Monday, October 23, 2006

"Take Back Your Time" Day

Tuesday, October 24th, is the fourth annual celebration of "Take Back Your Time" Day, a project of the Center for Religion, Ethics and Social Policy at Cornell University and an initiative of The Simplicity Forum. If you haven't heard about it, it's probably because you've been too busy.

Americans pride themselves on being busy all the time. It's a national obsession. If you ask a simple "How are you?" of your co-workers or friends, most will answer, "Busy!" Many will answer, "Swamped!" But how many will say it with a hint of pride in their voices? We're a nation founded on Puritanical principles, so too much leisure time seems to make us a bit uneasy. We certainly work longer hours and take fewer vacations than our European counterparts. And we are a nation compelled to make certain that our children's time is fully scheduled with homework, sports practices, music lessons, summer camp, etc.

The Take Back Your Time folks think that enough is enough so they created an initiative "to challenge the epidemic of overwork, over-scheduling and time famine that now threatens our health, our families and relationships, our communities and our environment."

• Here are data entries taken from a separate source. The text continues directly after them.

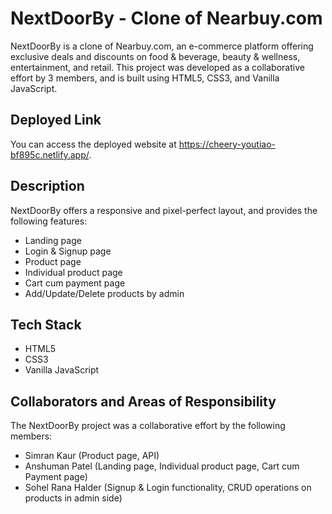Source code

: # NextDoorBy - Clone of Nearbuy.com

NextDoorBy is a clone of Nearbuy.com, an e-commerce platform offering exclusive deals and discounts on food & beverage, beauty & wellness, entertainment, and retail. This project was developed as a collaborative effort by 3 members, and is built using HTML5, CSS3, and Vanilla JavaScript.

## Deployed Link

You can access the deployed website at https://cheery-youtiao-bf895c.netlify.app/.

## Description

NextDoorBy offers a responsive and pixel-perfect layout, and provides the following features:

- Landing page
- Login & Signup page
- Product page
- Individual product page
- Cart cum payment page
- Add/Update/Delete products by admin

## Tech Stack

- HTML5
- CSS3
- Vanilla JavaScript

## Collaborators and Areas of Responsibility

The NextDoorBy project was a collaborative effort by the following members:

- Simran Kaur (Product page, API)
- Anshuman Patel (Landing page, Individual product page, Cart cum Payment page)
- Sohel Rana Halder (Signup & Login functionality, CRUD operations on products in admin side)

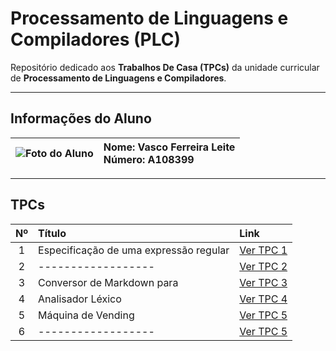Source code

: # Processamento de Linguagens e Compiladores (PLC)

Repositório dedicado aos **Trabalhos De Casa (TPCs)** da unidade curricular de **Processamento de Linguagens e Compiladores**.  

---

## Informações do Aluno

| ![Foto do Aluno](link_da_tua_foto_aqui) | **Nome:** Vasco Ferreira Leite <br> **Número:** A108399 |
|:--:|:--|

---

## TPCs

| Nº | Título | Link |
|:--:|:--|:--|
| 1 | Especificação de uma expressão regular | [Ver TPC 1](./TPC1) |
| 2 | ------------------ | [Ver TPC 2](./TPC2) |
| 3 | Conversor de Markdown para | [Ver TPC 3](./TPC3) |
| 4 | Analisador Léxico | [Ver TPC 4](./TPC4) |
| 5 | Máquina de Vending | [Ver TPC 5](./TPC5) |
| 6 | ------------------ | [Ver TPC 5](./TPC5) |
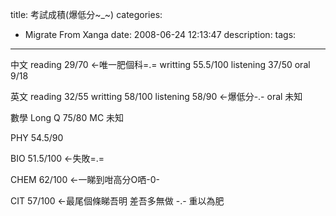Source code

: title: 考試成積(爆低分~_~)
categories:
  - Migrate From Xanga
date: 2008-06-24 12:13:47
description:
tags:
---

中文
reading 29/70 ←唯一肥個科=.=
writting 55.5/100
listening 37/50
oral 9/18

英文
reading 32/55
writting 58/100
listening 58/90 ←爆低分-.-
oral 未知

數學
Long Q 75/80
MC 未知

PHY
54.5/90

BIO 
51.5/100 ←失敗=.=

CHEM
62/100 ←一睇到咁高分O哂-0-

CIT
57/100 ←最尾個條睇吾明 差吾多無做 -.- 重以為肥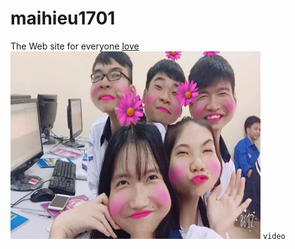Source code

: # maihieu1701
The Web site for everyone
<a href="https://www.youtube.com/watch?v=ChRN3S9PTX0" target="_blank">love</a>
<img src="22449871_1894572690794287_7851035681754784700_n.jpg" width="400" height="300">	<code>video</code>
	</img>

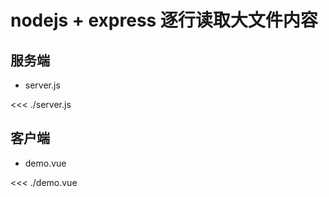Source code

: # nodejs + express 逐行读取大文件内容

## 服务端

- server.js

<<< ./server.js

## 客户端

- demo.vue

<<< ./demo.vue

If you think that sounds a bit dramatic, consider the most obvious results of no downtime: stress and fatigue, two factors that contribute to just about every health problem any of us might have. And, if we're stressed and exhausted, how do we relate to our spouse, partner, children? Probably not in an ideal way. If we're constantly running short of time, how often do we turn to fast food instead of preparing a meal we can share? If our kids' time is jam-packed with scheduled activities, when do they have time to dream, explore, and de-stress from their pressures? If we're always occupied or preoccupied by our work, how do we get to know our neighbors, create a feeling of community, or even just hang out with our family and friends or -- imagine! -- alone? Hang out. It sounds almost old-fashioned. When was the last time you did that? Not a rushed get-together where you're constantly checking your watch, not a forced family holiday meal, not a social event that was really a business "networking" opportunity. Just a chunk of time during which you did whatever you wanted to do. Sounds pretty luxurious, doesn't it?

Of course, some people aren't being "busy" or "swamped" by choice. Some of us need to work two jobs to earn enough to support a family. Or we're time-crunched because we're the caregivers for entire extended families, including kids, grandkids, and elderly parents -- and we may even have full-time jobs on top of that. Some people are extremely grateful to have a few scheduled activities for their children to help keep them off the dangerous streets. Some people are busy just trying to survive.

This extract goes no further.